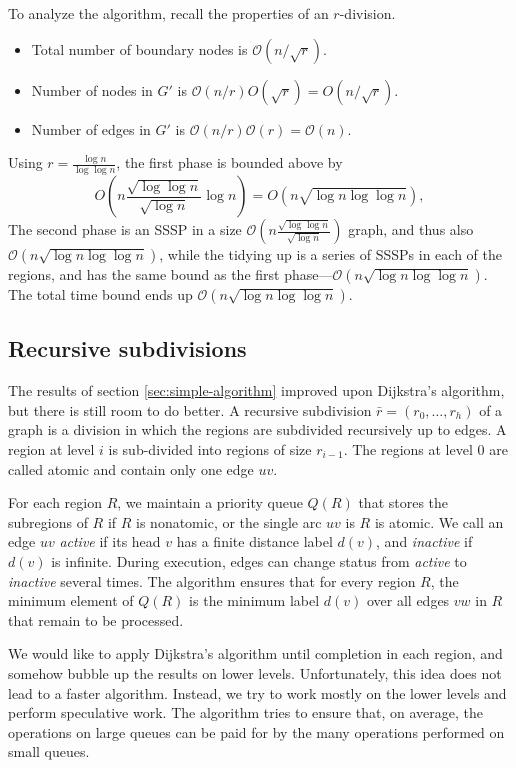 \documentclass[11pt]{article}
\begin{document}
To analyze the algorithm, recall the properties of an $r$-division.
\begin{itemize}
\item Total number of boundary nodes is $\mathcal{O}(n/\sqrt{r})$.
\item Number of nodes in $G'$ is $\mathcal{O}(n/r)O(\sqrt{r})=O(n/\sqrt{r})$.
\item Number of edges in $G'$ is $\mathcal{O}(n/r)\mathcal{O}(r) = \mathcal{O}(n)$.
\end{itemize}

Using $r=\frac{\log n}{\log \log n}$, the first phase is bounded above by
\[
  O\left(n\frac{\sqrt{\log \log n}}{\sqrt{\log n}} \log n\right)= O(n \sqrt{\log n \log \log n}),
\]
The second phase is an SSSP in a size $\mathcal{O}(n \frac{\sqrt{\log \log n}}{\sqrt{\log n}})$ graph, and thus also $\mathcal{O}(n \sqrt{\log n \log \log n})$, while the tidying up is a series of SSSPs in each of the regions, and has the same bound as the first phase---$\mathcal{O}(n \sqrt{\log n \log \log n})$. The total time bound ends up $\mathcal{O}(n \sqrt{\log n \log \log n})$.

\subsection{Recursive subdivisions}
\label{sec:recursion}

The results of section \ref{sec:simple-algorithm} improved upon Dijkstra's algorithm, but there is still room to do better. A recursive subdivision $\bar{r} = (r_0, \ldots, r_h)$ of a graph is a division in which the regions are subdivided recursively up to edges. A region at level $i$ is sub-divided into regions of size $r_{i-1}$. The regions at level $0$ are called atomic and contain only one edge $uv$.

For each region $R$, we maintain a priority queue $Q(R)$ that stores the subregions of $R$ if $R$ is nonatomic, or the single arc $uv$ is $R$ is atomic. We call an edge $uv$ \emph{active} if its head $v$ has a finite distance label $d(v)$, and \emph{inactive} if $d(v)$ is infinite. During execution, edges can change status from \emph{active} to \emph{inactive} several times. The algorithm ensures that for every region $R$, the minimum element of $Q(R)$ is the minimum label $d(v)$ over all edges $vw$ in $R$ that remain to be processed.

We would like to apply Dijkstra's algorithm until completion in each region, and somehow bubble up the results on lower levels. Unfortunately, this idea does not lead to a faster algorithm. Instead, we try to work mostly on the lower levels and perform speculative work. The algorithm tries to ensure that, on average, the operations on large queues can be paid for by the many operations performed on small queues.
\end{document}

* * * * *

TASK STATEMENT
Which lines above include "graph"? Show each of them by copying it.

RESPONSE TO THIS EXERCISE
The second phase is an SSSP in a size $\mathcal{O}(n \frac{\sqrt{\log \log n}}{\sqrt{\log n}})$ graph, and thus also $\mathcal{O}(n \sqrt{\log n \log \log n})$, while the tidying up is a series of SSSPs in each of the regions, and has the same bound as the first phase---$\mathcal{O}(n \sqrt{\log n \log \log n})$. The total time bound ends up $\mathcal{O}(n \sqrt{\log n \log \log n})$.
The results of section \ref{sec:simple-algorithm} improved upon Dijkstra's algorithm, but there is still room to do better. A recursive subdivision $\bar{r} = (r_0, \ldots, r_h)$ of a graph is a division in which the regions are subdivided recursively up to edges. A region at level $i$ is sub-divided into regions of size $r_{i-1}$. The regions at level $0$ are called atomic and contain only one edge $uv$.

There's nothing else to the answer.